Data:
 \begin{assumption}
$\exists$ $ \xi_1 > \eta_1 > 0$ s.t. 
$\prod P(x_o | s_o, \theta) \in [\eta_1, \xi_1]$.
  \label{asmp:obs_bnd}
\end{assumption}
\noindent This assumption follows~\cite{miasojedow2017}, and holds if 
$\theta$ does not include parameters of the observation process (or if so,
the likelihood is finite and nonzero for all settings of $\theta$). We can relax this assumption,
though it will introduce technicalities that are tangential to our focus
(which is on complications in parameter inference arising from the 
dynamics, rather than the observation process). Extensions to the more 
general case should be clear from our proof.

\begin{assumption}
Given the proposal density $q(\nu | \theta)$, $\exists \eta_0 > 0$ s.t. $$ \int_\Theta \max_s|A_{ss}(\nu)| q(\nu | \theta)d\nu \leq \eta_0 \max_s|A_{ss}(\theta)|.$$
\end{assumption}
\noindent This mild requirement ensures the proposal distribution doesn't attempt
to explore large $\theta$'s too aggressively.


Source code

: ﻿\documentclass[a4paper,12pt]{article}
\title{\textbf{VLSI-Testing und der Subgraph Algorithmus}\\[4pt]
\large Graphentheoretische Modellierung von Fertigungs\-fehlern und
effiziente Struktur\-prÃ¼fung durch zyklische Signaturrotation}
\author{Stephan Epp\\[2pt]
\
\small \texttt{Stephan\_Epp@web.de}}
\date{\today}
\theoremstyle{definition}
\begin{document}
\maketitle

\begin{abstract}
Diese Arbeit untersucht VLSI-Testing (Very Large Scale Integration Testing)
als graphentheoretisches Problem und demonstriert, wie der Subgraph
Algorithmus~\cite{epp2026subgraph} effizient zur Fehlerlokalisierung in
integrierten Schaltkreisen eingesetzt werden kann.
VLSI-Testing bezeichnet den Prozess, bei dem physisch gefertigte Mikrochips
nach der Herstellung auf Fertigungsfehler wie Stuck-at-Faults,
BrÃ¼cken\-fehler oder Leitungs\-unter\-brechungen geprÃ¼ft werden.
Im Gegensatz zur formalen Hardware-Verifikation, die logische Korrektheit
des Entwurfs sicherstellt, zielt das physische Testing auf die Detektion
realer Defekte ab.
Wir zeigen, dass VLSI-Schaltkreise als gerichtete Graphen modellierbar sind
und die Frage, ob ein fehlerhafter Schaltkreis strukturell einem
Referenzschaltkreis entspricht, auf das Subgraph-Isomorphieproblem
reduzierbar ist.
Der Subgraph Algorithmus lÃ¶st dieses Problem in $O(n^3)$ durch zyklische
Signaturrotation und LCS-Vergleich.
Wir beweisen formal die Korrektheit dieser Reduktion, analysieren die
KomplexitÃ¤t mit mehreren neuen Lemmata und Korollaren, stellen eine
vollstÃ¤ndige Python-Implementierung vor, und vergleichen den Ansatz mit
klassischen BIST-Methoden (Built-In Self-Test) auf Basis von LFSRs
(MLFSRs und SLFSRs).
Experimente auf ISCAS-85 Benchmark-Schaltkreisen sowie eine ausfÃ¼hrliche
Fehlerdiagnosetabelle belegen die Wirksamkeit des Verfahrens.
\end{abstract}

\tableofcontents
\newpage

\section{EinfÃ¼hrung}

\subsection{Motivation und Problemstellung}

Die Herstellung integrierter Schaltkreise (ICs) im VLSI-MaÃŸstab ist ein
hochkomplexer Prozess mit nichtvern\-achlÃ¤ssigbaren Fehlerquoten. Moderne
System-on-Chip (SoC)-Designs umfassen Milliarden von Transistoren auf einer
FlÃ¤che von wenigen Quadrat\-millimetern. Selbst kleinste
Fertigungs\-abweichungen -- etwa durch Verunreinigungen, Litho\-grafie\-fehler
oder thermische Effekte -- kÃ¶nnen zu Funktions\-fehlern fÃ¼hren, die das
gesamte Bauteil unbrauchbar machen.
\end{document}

Your task:
The records above are to be duplicated exactly, every one of them.

Response box:
 \begin{assumption}
$\exists$ $ \xi_1 > \eta_1 > 0$ s.t. 
$\prod P(x_o | s_o, \theta) \in [\eta_1, \xi_1]$.
  \label{asmp:obs_bnd}
\end{assumption}
\noindent This assumption follows~\cite{miasojedow2017}, and holds if 
$\theta$ does not include parameters of the observation process (or if so,
the likelihood is finite and nonzero for all settings of $\theta$). We can relax this assumption,
though it will introduce technicalities that are tangential to our focus
(which is on complications in parameter inference arising from the 
dynamics, rather than the observation process). Extensions to the more 
general case should be clear from our proof.

\begin{assumption}
Given the proposal density $q(\nu | \theta)$, $\exists \eta_0 > 0$ s.t. $$ \int_\Theta \max_s|A_{ss}(\nu)| q(\nu | \theta)d\nu \leq \eta_0 \max_s|A_{ss}(\theta)|.$$
\end{assumption}
\noindent This mild requirement ensures the proposal distribution doesn't attempt
to explore large $\theta$'s too aggressively.


Source code

: ﻿\documentclass[a4paper,12pt]{article}
\title{\textbf{VLSI-Testing und der Subgraph Algorithmus}\\[4pt]
\large Graphentheoretische Modellierung von Fertigungs\-fehlern und
effiziente Struktur\-prÃ¼fung durch zyklische Signaturrotation}
\author{Stephan Epp\\[2pt]
\
\small \texttt{Stephan\_Epp@web.de}}
\date{\today}
\theoremstyle{definition}
\begin{document}
\maketitle

\begin{abstract}
Diese Arbeit untersucht VLSI-Testing (Very Large Scale Integration Testing)
als graphentheoretisches Problem und demonstriert, wie der Subgraph
Algorithmus~\cite{epp2026subgraph} effizient zur Fehlerlokalisierung in
integrierten Schaltkreisen eingesetzt werden kann.
VLSI-Testing bezeichnet den Prozess, bei dem physisch gefertigte Mikrochips
nach der Herstellung auf Fertigungsfehler wie Stuck-at-Faults,
BrÃ¼cken\-fehler oder Leitungs\-unter\-brechungen geprÃ¼ft werden.
Im Gegensatz zur formalen Hardware-Verifikation, die logische Korrektheit
des Entwurfs sicherstellt, zielt das physische Testing auf die Detektion
realer Defekte ab.
Wir zeigen, dass VLSI-Schaltkreise als gerichtete Graphen modellierbar sind
und die Frage, ob ein fehlerhafter Schaltkreis strukturell einem
Referenzschaltkreis entspricht, auf das Subgraph-Isomorphieproblem
reduzierbar ist.
Der Subgraph Algorithmus lÃ¶st dieses Problem in $O(n^3)$ durch zyklische
Signaturrotation und LCS-Vergleich.
Wir beweisen formal die Korrektheit dieser Reduktion, analysieren die
KomplexitÃ¤t mit mehreren neuen Lemmata und Korollaren, stellen eine
vollstÃ¤ndige Python-Implementierung vor, und vergleichen den Ansatz mit
klassischen BIST-Methoden (Built-In Self-Test) auf Basis von LFSRs
(MLFSRs und SLFSRs).
Experimente auf ISCAS-85 Benchmark-Schaltkreisen sowie eine ausfÃ¼hrliche
Fehlerdiagnosetabelle belegen die Wirksamkeit des Verfahrens.
\end{abstract}

\tableofcontents
\newpage

\section{EinfÃ¼hrung}

\subsection{Motivation und Problemstellung}

Die Herstellung integrierter Schaltkreise (ICs) im VLSI-MaÃŸstab ist ein
hochkomplexer Prozess mit nichtvern\-achlÃ¤ssigbaren Fehlerquoten. Moderne
System-on-Chip (SoC)-Designs umfassen Milliarden von Transistoren auf einer
FlÃ¤che von wenigen Quadrat\-millimetern. Selbst kleinste
Fertigungs\-abweichungen -- etwa durch Verunreinigungen, Litho\-grafie\-fehler
oder thermische Effekte -- kÃ¶nnen zu Funktions\-fehlern fÃ¼hren, die das
gesamte Bauteil unbrauchbar machen.
\end{document}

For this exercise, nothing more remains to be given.